Army intelligence analyst Private First Class Bradley E. Manning accused of releasing classified information to WikiLeaks.
He has been detained in solitary confinement since July 2010 and he waiting trial.
Before Manning joined the army he was an idealist who held the role of his country in the fight for freedom into great account.
After joining the army as an intelligence analyst, however, the cracks started to appear: his view of the military as a defender of the good against the evil changed.
He was quoted saying to Lamo, on a chat room: “I don’t believe in good guys versus bad guys anymore,” “Only a plethora of states acting in self-interest.”
On another occasion he asked Lamo: “If you had free reign over classified networks for long periods of time… say, 8-9 months… and you saw incredible things, awful things… things that belonged in the public domain, and not on some server stored in a dark room in Washington DC… what would you do?”
To Assange he is quoted with saying that publishing a file of hundreds of thousands of classified reports on Iraq and Afghanistan would prove ‘one of the more significant documents of our time, removing the fog of war and revealing the true nature of 21st-century asymmetrical warfare.’ ”
He was also going through severe hardship and emotional turmoil in his private life, which were made worse when his long term relationship broke up.
According to court evidence, he asked for help from his superiors by writing a letter describing his gender identity crisis and attaching a photo of him dressed as woman – Brenna Manning, his new identity.
He even held a Facebook account and email address as Brenna. His pleas for help were ignored and so were psychotic episodes he suffered.
During his psychotic crisis he alternated between physical violence towards a female superior, and a desire to isolate himself from his reality – when he was found on the floor curled up into a ball.
His background:
He grew up in a small American town, Crescent, Oklahoma.
As a child he was small, and wore glasses. Considered by both his teachers and his peers as a bright intelligent child, who always had an opinion about issues discussed in class, he was a shy, but pleasant young man.

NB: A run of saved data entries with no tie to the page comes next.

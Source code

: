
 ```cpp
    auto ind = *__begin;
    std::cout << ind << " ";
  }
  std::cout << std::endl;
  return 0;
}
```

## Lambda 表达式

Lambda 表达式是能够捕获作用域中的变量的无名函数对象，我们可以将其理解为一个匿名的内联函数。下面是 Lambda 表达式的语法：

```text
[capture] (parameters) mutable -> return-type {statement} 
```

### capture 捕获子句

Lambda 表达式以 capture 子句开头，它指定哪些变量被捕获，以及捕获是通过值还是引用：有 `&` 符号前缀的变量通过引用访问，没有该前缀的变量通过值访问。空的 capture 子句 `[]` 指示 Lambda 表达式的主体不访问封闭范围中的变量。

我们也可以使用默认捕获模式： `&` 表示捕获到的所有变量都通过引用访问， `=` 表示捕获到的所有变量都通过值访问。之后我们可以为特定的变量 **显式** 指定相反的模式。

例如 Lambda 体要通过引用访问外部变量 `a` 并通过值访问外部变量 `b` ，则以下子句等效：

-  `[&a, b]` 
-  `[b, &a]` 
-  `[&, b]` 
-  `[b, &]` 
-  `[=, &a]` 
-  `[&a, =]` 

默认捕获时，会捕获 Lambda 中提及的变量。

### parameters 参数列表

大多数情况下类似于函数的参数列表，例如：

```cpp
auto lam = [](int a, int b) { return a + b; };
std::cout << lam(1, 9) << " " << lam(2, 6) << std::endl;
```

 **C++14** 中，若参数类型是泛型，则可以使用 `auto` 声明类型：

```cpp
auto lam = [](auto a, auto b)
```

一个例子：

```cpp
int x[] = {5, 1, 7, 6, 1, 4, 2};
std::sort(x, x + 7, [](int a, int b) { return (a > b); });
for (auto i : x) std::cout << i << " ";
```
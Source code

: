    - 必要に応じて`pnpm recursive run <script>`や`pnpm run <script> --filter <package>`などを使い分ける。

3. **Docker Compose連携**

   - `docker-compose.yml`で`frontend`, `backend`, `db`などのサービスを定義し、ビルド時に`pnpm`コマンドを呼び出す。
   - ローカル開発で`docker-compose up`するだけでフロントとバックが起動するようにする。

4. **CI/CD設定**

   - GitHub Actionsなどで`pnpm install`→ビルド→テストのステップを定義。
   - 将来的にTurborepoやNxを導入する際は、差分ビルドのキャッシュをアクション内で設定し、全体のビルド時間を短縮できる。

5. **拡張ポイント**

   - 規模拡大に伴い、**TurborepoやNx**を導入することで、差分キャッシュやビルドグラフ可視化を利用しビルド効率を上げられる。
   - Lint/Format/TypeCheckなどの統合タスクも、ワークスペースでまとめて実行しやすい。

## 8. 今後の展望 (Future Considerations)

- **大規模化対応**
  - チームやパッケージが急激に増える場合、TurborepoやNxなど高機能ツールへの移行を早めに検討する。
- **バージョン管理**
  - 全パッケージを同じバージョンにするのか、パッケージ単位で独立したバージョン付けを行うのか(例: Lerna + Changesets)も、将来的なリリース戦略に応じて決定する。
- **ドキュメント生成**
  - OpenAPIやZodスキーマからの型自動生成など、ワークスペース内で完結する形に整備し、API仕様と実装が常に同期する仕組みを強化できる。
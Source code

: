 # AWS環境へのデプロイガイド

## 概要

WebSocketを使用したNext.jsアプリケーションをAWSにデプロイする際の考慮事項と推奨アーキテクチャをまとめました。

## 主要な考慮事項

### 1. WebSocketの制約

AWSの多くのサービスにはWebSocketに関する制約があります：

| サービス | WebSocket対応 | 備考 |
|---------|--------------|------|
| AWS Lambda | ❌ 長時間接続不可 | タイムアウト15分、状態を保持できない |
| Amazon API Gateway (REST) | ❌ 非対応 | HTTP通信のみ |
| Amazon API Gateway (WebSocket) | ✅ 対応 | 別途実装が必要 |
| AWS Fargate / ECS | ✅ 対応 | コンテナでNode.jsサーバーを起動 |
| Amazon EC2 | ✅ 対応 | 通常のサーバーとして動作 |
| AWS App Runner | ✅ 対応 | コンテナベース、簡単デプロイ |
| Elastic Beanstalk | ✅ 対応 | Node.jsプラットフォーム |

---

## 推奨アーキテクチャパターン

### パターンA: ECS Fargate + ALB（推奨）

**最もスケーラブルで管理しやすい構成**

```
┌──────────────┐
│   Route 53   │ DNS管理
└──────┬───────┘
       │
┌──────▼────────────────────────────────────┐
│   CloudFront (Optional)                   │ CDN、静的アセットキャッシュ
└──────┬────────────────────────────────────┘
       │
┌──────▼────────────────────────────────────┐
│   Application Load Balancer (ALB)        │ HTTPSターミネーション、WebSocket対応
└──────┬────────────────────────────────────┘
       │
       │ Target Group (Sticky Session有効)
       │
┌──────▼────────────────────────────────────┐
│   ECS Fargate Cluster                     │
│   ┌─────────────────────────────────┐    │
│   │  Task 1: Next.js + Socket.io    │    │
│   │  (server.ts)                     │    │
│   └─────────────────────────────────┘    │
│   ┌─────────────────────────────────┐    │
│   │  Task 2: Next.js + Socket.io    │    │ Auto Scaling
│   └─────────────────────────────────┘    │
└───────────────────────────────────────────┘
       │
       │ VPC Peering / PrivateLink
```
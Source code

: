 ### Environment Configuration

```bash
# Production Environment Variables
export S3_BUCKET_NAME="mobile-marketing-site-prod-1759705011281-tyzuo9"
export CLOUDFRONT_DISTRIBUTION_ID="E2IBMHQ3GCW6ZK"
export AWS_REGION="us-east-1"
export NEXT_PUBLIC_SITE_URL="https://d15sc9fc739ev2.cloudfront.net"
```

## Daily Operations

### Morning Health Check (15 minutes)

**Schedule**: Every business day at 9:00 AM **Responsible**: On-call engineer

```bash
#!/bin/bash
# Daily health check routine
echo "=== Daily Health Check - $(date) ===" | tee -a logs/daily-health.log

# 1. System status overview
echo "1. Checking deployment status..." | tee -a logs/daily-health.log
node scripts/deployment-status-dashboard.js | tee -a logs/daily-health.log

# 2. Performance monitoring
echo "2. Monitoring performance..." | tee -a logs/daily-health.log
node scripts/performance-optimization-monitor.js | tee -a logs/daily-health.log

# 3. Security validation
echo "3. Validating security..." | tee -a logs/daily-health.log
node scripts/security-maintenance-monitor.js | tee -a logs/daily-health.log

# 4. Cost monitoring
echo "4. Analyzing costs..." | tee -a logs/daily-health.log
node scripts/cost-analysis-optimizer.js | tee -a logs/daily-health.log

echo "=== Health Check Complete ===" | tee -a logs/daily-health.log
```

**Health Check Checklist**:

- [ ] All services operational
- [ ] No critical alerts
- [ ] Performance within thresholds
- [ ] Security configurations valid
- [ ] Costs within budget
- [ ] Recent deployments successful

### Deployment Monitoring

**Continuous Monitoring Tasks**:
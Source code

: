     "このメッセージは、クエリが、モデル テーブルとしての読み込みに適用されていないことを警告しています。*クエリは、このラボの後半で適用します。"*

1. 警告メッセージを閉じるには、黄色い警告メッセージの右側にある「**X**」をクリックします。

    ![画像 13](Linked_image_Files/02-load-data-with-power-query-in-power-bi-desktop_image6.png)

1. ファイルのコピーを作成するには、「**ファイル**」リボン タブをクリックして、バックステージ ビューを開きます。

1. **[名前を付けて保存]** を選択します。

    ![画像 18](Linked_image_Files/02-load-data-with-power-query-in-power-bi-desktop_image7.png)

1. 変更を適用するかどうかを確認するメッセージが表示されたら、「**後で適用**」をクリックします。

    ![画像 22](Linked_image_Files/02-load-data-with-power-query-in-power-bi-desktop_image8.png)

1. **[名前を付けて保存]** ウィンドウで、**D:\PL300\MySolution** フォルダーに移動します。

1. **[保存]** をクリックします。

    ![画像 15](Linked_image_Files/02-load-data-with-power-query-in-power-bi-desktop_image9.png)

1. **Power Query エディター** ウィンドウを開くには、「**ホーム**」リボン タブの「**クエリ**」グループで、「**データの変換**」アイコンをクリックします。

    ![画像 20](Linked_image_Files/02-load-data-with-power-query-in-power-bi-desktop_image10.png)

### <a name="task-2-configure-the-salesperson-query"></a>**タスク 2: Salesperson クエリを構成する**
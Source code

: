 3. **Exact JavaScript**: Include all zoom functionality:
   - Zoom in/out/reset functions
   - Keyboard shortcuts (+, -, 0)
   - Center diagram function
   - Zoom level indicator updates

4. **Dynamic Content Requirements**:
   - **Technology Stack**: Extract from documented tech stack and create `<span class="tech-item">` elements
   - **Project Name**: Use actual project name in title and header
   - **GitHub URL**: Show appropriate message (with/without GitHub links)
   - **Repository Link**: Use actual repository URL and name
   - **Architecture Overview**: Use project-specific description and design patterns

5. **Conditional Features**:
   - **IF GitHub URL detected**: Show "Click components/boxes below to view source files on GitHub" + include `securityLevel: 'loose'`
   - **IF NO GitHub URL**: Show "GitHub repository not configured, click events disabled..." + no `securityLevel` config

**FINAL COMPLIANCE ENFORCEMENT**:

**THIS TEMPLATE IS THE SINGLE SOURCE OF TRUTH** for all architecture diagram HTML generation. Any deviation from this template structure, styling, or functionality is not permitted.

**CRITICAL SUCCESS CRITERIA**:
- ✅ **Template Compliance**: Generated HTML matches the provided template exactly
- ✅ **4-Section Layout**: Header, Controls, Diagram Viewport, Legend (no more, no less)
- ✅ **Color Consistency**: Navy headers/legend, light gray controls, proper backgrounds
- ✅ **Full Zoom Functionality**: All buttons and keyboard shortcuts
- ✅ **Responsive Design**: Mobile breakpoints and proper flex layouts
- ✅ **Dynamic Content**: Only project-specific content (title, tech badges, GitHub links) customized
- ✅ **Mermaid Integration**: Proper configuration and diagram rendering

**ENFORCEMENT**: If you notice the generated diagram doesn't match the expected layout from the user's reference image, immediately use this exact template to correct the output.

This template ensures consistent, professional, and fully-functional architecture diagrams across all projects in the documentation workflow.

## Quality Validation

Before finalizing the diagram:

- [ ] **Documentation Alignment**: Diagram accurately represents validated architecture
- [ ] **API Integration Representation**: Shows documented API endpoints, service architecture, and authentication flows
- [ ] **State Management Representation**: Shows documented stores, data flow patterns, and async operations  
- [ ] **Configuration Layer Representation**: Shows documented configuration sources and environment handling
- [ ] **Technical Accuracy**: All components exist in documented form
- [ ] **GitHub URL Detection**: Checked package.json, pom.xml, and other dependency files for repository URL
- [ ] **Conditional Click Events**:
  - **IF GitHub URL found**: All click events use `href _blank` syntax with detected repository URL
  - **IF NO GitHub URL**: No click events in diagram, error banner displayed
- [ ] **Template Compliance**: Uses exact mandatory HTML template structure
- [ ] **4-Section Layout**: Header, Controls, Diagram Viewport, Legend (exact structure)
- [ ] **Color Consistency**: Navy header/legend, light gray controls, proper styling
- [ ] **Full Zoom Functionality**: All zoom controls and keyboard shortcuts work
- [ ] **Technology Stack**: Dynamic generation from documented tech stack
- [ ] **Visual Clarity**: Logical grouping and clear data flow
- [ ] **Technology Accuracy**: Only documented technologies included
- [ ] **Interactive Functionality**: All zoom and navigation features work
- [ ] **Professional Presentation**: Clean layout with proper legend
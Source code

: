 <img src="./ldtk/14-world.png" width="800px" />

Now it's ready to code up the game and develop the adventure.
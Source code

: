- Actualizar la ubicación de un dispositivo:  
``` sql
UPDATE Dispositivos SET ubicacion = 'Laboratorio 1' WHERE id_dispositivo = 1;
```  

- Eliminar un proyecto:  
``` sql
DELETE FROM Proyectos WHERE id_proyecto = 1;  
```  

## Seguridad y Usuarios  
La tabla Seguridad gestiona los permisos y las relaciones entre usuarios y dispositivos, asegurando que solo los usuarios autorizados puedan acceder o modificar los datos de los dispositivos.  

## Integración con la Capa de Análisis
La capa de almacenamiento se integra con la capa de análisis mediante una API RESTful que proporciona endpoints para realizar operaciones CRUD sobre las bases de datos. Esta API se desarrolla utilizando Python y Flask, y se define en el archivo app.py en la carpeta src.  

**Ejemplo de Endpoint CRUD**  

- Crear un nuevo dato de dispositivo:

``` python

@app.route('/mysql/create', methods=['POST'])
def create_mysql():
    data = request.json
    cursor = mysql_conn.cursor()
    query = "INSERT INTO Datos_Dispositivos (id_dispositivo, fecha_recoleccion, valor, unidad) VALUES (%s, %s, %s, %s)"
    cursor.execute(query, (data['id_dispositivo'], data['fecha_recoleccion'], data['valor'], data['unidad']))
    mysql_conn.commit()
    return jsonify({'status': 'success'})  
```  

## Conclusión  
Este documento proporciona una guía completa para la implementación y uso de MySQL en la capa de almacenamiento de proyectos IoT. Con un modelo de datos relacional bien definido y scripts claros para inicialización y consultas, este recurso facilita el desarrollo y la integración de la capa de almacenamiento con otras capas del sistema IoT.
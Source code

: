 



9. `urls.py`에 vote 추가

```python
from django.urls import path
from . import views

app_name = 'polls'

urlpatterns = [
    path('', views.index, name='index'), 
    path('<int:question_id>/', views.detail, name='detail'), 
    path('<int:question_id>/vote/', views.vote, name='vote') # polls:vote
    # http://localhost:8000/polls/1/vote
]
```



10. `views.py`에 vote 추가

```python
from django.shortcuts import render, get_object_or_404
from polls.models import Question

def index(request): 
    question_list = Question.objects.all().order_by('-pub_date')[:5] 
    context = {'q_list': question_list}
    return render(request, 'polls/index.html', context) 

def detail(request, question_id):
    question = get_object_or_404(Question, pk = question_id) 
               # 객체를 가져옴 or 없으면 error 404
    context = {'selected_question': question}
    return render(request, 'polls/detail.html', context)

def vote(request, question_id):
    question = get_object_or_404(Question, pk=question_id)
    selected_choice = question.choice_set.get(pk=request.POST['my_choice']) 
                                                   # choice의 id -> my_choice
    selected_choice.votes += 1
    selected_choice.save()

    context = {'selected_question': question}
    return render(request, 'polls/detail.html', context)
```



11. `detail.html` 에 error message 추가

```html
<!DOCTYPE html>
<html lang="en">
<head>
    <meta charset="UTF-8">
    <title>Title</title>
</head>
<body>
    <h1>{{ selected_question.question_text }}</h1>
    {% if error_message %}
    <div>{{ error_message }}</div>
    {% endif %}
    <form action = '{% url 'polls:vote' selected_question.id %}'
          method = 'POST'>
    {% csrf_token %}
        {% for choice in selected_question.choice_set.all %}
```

He played music, first trombone and later electronic synthesizer. He also enjoyed philosophic discussions about ethics and what was right or wrong with his small group of friends, although as he became an adolescent he became more and more isolated, spending most of his time in his room at the computor.
Life was difficult at home, when his parents’ marriage ended him and his mum had to move from to Wales, his mum's country. Before he went he had a confession to make: he told his two best friends that he was gay.
Being gay brought him into direct conflict with his dad who threw him out of in the streets making homeless. Yet being true to his values, Manning openly campaigned for Gay’s rights, even after enrolling in the army where the policy at the time was “don’t ask, don’t tell”.
Manning’s homeopathic profile is Silica:
Silica individuals are normally of small frame, they often have eye sight problems. They have a strong intellect, great aptitude for scientific and technological disciplines. They try to define their identity by fitting in the best they can within their group, without causing too much controversy since they are shy and dislike open confrontation or antagonism. They are however compelled to stick to their own ideals and convictions, and are considered by some to be of fixed ideas, and impossible to be persuaded otherwise once they have made their mind up.
The silica individual often feels divided: divided between loyalties when their duty goes against their ideals. Even at a physical level they present with many symptoms that imply this separation. What can be a healthy, inquisitive, and bright creative mind of the silica patient can also be easily affected by a difficult childhood – they need a strong and supportive family environment if they are to develop harmoniously.
In Manning’s case, his family breakdown may have seriously hampered his emotional development. When later on his life he sought that order and strong structure in the army, his need for support was once again eroded, this time by the conflict in between what he thought his mission should be and what it had become.
Going through both a crisis between his moral values as a US serviceman as well as in his private life through gender confusion, his psyche became fragmented and damaged and he suffered psychotic episodes with aggressive behavior towards his superiors when his new identity as a woman was not acknowledged or honored.
The patient who needs Silica as a homeopathic remedy often feels imbalance between their brain and their body, their duty and their ideals, a career in science or in art, a contradiction in between their life choices and that their loved ones would like them to choose.
Isolation and a feeling of being cut off from a part of themselves are the feelings that ensue. Which is exactly where Manning finds himself at the moment!